In our cubic bezier we have p0 (point 0), cp0 (control point 0), cp1 (control point 1), and p1 (point 1).
In the first step of the algorithm we draw a line connecting p0 and cp0, another line connecting cp0 and cp1, and another still connecting cp1 and p1. Then for all 3 of these lines we're going to find the point on them that is t % from the start of them.
I'll call the points as follows:
cp1 -> p1 = C
Ax = ( (1 - t) * p0x ) + (t * cp0x);
Ay = ( (1 - t) * p0y ) + (t * cp0y);
Bx = ( (1 - t) * cp0x ) + (t * cp1x);
By = ( (1 - t) * cp0y ) + (t * cp1y);
Cx = ( (1 - t) * cp1x ) + (t * p1x);
Cy = ( (1 - t) * cp1y ) + (t * p1y);
The second step is very much like the first. In the first we connected the four points with lines and then found 3 new points on them. In this step we'll connect those 3 points with lines find 2 new points on them. I'll call these two new points D and E.
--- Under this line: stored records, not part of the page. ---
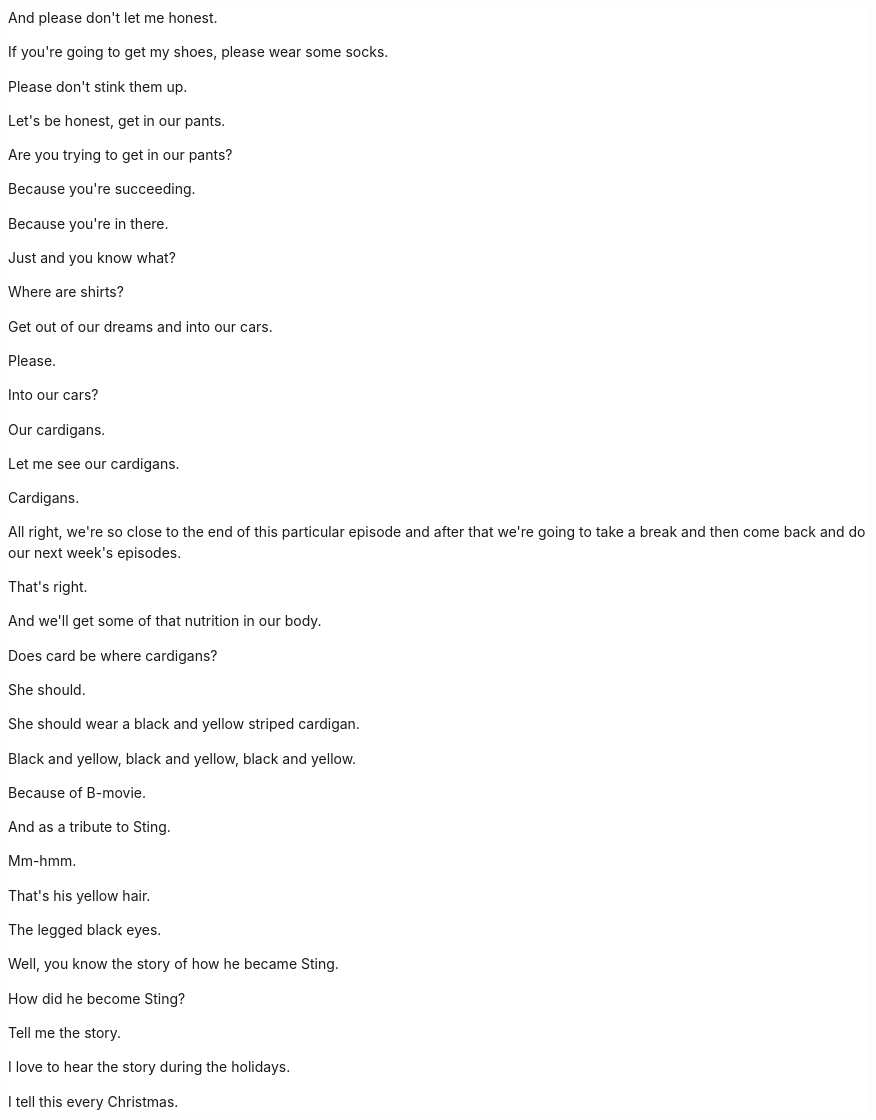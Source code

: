And please don't let me honest.

If you're going to get my shoes, please wear some socks.

Please don't stink them up.

Let's be honest, get in our pants.

Are you trying to get in our pants?

Because you're succeeding.

Because you're in there.

Just and you know what?

Where are shirts?

Get out of our dreams and into our cars.

Please.

Into our cars?

Our cardigans.

Let me see our cardigans.

Cardigans.

All right, we're so close to the end of this particular episode and after that we're going to take a break and then come back and do our next week's episodes.

That's right.

And we'll get some of that nutrition in our body.

Does card be where cardigans?

She should.

She should wear a black and yellow striped cardigan.

Black and yellow, black and yellow, black and yellow.

Because of B-movie.

And as a tribute to Sting.

Mm-hmm.

That's his yellow hair.

The legged black eyes.

Well, you know the story of how he became Sting.

How did he become Sting?

Tell me the story.

I love to hear the story during the holidays.

I tell this every Christmas.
Dx = ( (1 - t) * Ax ) + (t * Bx);
Dy = ( (1 - t) * Ay ) + (t * By);
Ex = ( (1 - t) * Bx ) + (t * Cx);
Ey = ( (1 - t) * By ) + (t * Cy);
Finally, we can connect these last two points with another line, and find the last point on it which will give us the point on the bezier curve for that t. I'll call this point P.
Px = ( (1 - t) * Dx ) + (t * Ex);
Py = ( (1 - t) * Dy ) + (t * Ey);
There we go, we now have the x and y coordinate of a point on the bezier that is t% from the start. I'll add some pictures soon.